As a default on idle handler will run every 30 seconds but if you’d like it to run more or less frequent then just change the return value just before the end idle code.

Wow. I’m running it right now on some dupes of back issues and it has sorted about 6000 of 10,000 total PDFs with almost no problems. So this is amazing.

I do have one tiny problem. The remote server on the other end does take the PDFs as they come in and move them to a series of folders for archiving off site for redundancy. It basically has a script running that grabs the file and starts its process. I can probably contact the author and get them to slow down the wait loop on its end, but so far the script has stopped and said "unable to copy file “blah blah blah”. In looking at it, the PDF might have been so big that the script on the other end started to grab it and move while it was still copying and the script you set up knew it hadn’t finished and got confused.

If that were to happen, is there a place that some type of code could be inserrted to move the PDF into the badnames folder and just keep going rather than just sitting there and stopping its task?

Thanks a bunch. Let me know if you want some bottled sunshine from Texas sent to the UK.

/curtis

Or here’s another idea.

On the remote server, there is an input folder that starts grabbing files after a 20 second wait or something like that and there is a temp input folder that has no action. If we currently have trouble uploading files on some days we send to the temp input and then manually drag them from there when they’re done into the input folder.
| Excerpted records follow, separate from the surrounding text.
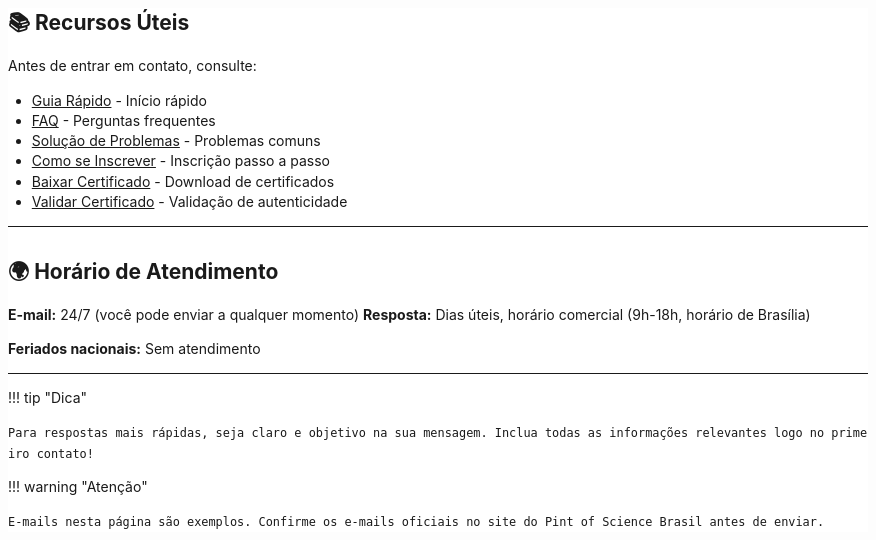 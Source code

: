 
## 📚 Recursos Úteis

Antes de entrar em contato, consulte:

- [Guia Rápido](guia-rapido.md) - Início rápido
- [FAQ](participantes/faq.md) - Perguntas frequentes
- [Solução de Problemas](solucao-problemas.md) - Problemas comuns
- [Como se Inscrever](participantes/como-se-inscrever.md) - Inscrição passo a passo
- [Baixar Certificado](participantes/baixar-certificado.md) - Download de certificados
- [Validar Certificado](participantes/validar-certificado.md) - Validação de autenticidade

---

## 🌍 Horário de Atendimento

**E-mail:** 24/7 (você pode enviar a qualquer momento)
**Resposta:** Dias úteis, horário comercial (9h-18h, horário de Brasília)

**Feriados nacionais:** Sem atendimento

---

!!! tip "Dica"

    Para respostas mais rápidas, seja claro e objetivo na sua mensagem. Inclua todas as informações relevantes logo no primeiro contato!

!!! warning "Atenção"

    E-mails nesta página são exemplos. Confirme os e-mails oficiais no site do Pint of Science Brasil antes de enviar.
Would much rather go straight to the hot folder input and cut out the manual work. I might be able to slow down the loop on the other end, but could the script screen the files and if they were say 10MB or smaller go straight to the input and if they were over that size get sent to the temp input? If that’s a possibility I could find a million other uses for that part of a script.

Just curious.

/curtis

Hi Curtis
if I understand correctly the problem you’re having is that the script is trying to copy files from one volume to another and occasionally the file that it’s trying to copy hasn’t yet finished being copied from some other volume?
If this is your problem we should be able to put a handler into the script that checks the size of the file and then checks it again a few seconds later, if there is no change in file size then it’s safe to copy the file however if the file size has changed then wait a few more seconds and compare the file sizes again.
Nik

Yes. Except the software running on the other hand can’t be controlled by myself, and that’s the one eating things. I could probably get them to reset the wait loop another 10 seconds or so and that would clear it up. I was just wondering if I could do something to this script so that it wouldn’t stop when the other machine ate a file. I’d be fine with just moving it to some other error folder or into the bad names folder and trying it again later. I’d just hate for this script to stop because of something that was going wrong and it wasn’t its fault.

Hi Curtis,
is it a possibility that we set up a temp directory on the volume that you other program polling and then we could copy the files to this directory and once they’ve finished copying then move them out of the temp directory into the directory that your other program is polling? Hope this makes sense?
Nik